A un tiempo, Vigny se encargará de educar su mente en los caminos científicos y de entrenar su cuerpo como un dotado espadachín, enseñándole además unas artes marciales recientemente importadas del Lejano Oriente.
De esta manera, Conor lleva camino de convertirse en el prototipo de todo lo que un héroe debe ser: intrépido, valiente, inteligente, aguerrido, noble, culto… Parece tenerlo todo, incluyendo la devoción de su familia y el amor de la princesa Isabella, compañera de juegos infantiles e hija del Buen Rey Nick. Pero justo en ese momento de mayor felicidad la tragedia y la traición le golpean con inusitada fuerza, arrebatándoselo todo y provocando su particular descenso a los infiernos y su posterior lucha por escapar de allí.

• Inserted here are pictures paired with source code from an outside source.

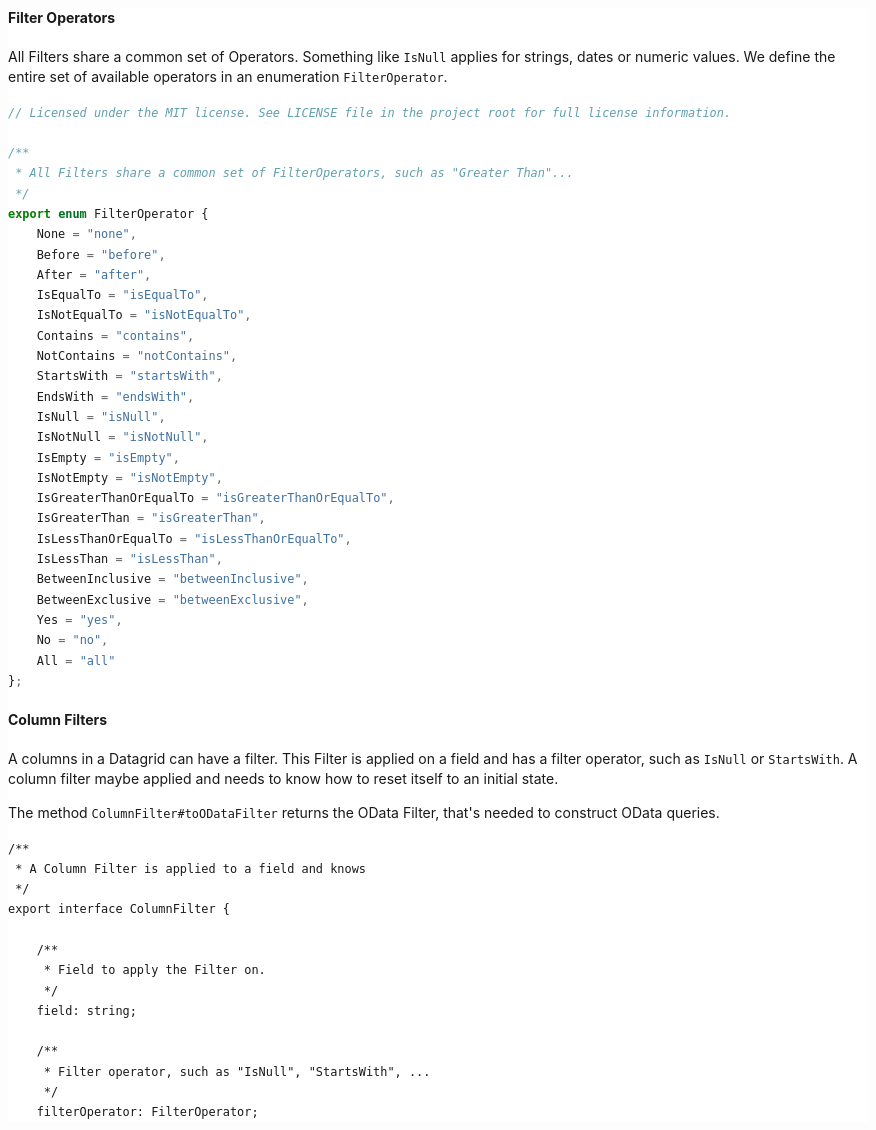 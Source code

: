 #### Filter Operators ####

All Filters share a common set of Operators. Something like ``IsNull`` applies for strings, dates or numeric values. We 
define the entire set of available operators in an enumeration ``FilterOperator``.

```typescript
// Licensed under the MIT license. See LICENSE file in the project root for full license information.

/**
 * All Filters share a common set of FilterOperators, such as "Greater Than"...
 */
export enum FilterOperator {
    None = "none",
    Before = "before",
    After = "after",
    IsEqualTo = "isEqualTo",
    IsNotEqualTo = "isNotEqualTo",
    Contains = "contains",
    NotContains = "notContains",
    StartsWith = "startsWith",
    EndsWith = "endsWith",
    IsNull = "isNull",
    IsNotNull = "isNotNull",
    IsEmpty = "isEmpty",
    IsNotEmpty = "isNotEmpty",
    IsGreaterThanOrEqualTo = "isGreaterThanOrEqualTo",
    IsGreaterThan = "isGreaterThan",
    IsLessThanOrEqualTo = "isLessThanOrEqualTo",
    IsLessThan = "isLessThan",
    BetweenInclusive = "betweenInclusive",
    BetweenExclusive = "betweenExclusive",
    Yes = "yes",
    No = "no",
    All = "all"
};
```

#### Column Filters ####

A columns in a Datagrid can have a filter. This Filter is applied on a field and has a filter operator, such as 
``IsNull`` or ``StartsWith``. A column filter maybe applied and needs to know how to reset itself to an initial 
state.

The method ``ColumnFilter#toODataFilter`` returns the OData Filter, that's needed to construct OData queries.

```
/**
 * A Column Filter is applied to a field and knows 
 */
export interface ColumnFilter {

    /**
     * Field to apply the Filter on.
     */
    field: string;

    /**
     * Filter operator, such as "IsNull", "StartsWith", ...
     */
    filterOperator: FilterOperator;

```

Es entonces cuando Colfer se adentra en territorios más oscuros, algo más adultos que en obras anteriores, intentando retratar el mal que el ser humano puede proyectar sobre sus congéneres a través de unos personajes viles cuyos atributos físicos reflejan su maldad interior: su falta de escrúpulos, su fealdad, su humor socarrón e hiriente, su carencia absoluta de piedad… Incluso los titubeos morales de Conor provocan la duda sobre un posible final feliz tras tanta degradación.
La mayor complejidad de estos temas y algunos matices ciertamente violentos eleva y amplia de alguna forma el abanico de edad del público al que va destinado Airman. Aunque el libro se encuentre —muy adecuadamente— situado en la sección juvenil de las librerías, está claro que, al disponer de todos los elementos de las novelas de aventuras clásicas debidamente actualizadas, los adultos podrán disfrutar de la lucha de Conor por recuperar lo que se le ha arrebatado, embargados tal vez por el recuerdo de muchas lecturas de antaño.
Contra la idea preconcebida que uno pudiera hacerse, sobre todo al haberse mantenido el título original —yo me habría decantado algo libremente por haberlo traducido como «Aviador»—, Airman no es en absoluto la historia de un superhéroe embarcado en la lucha contra el mal ni nada parecido; aquí nadie puede volar sin ayudas “mecánicas”, nadie tiene capacidades subrehumanas (aparte de un gran intelecto), sino que se trata de una historia de superación, de una lucha desesperada por el bien y la justicia.
Airman, en cierto sentido, proyecta en el lector un anhelo de tiempos más inocentes, donde los héroes son nobles y los reyes son magnánimos y solo desean lo mejor para su pueblo, pero donde el villano —y el nombre no podría estar más claro: Bonvilain— mostrará la peor cara del ser humano, los abismos a los que puede hacer caer la ambición desmedida, la envidia y el ansia de poder y riqueza. Unos tiempos en los que todos, adultos y niños, mantenían la ilusión de la justicia y un corazón aventurero, y donde siempre entre las nubes había un rayo de esperanza.
Al cerrar el libro, después de todo lo sucedido, de todos los crueles momentos, tan solo queda una pregunta: ¿Volverá a volar Airman?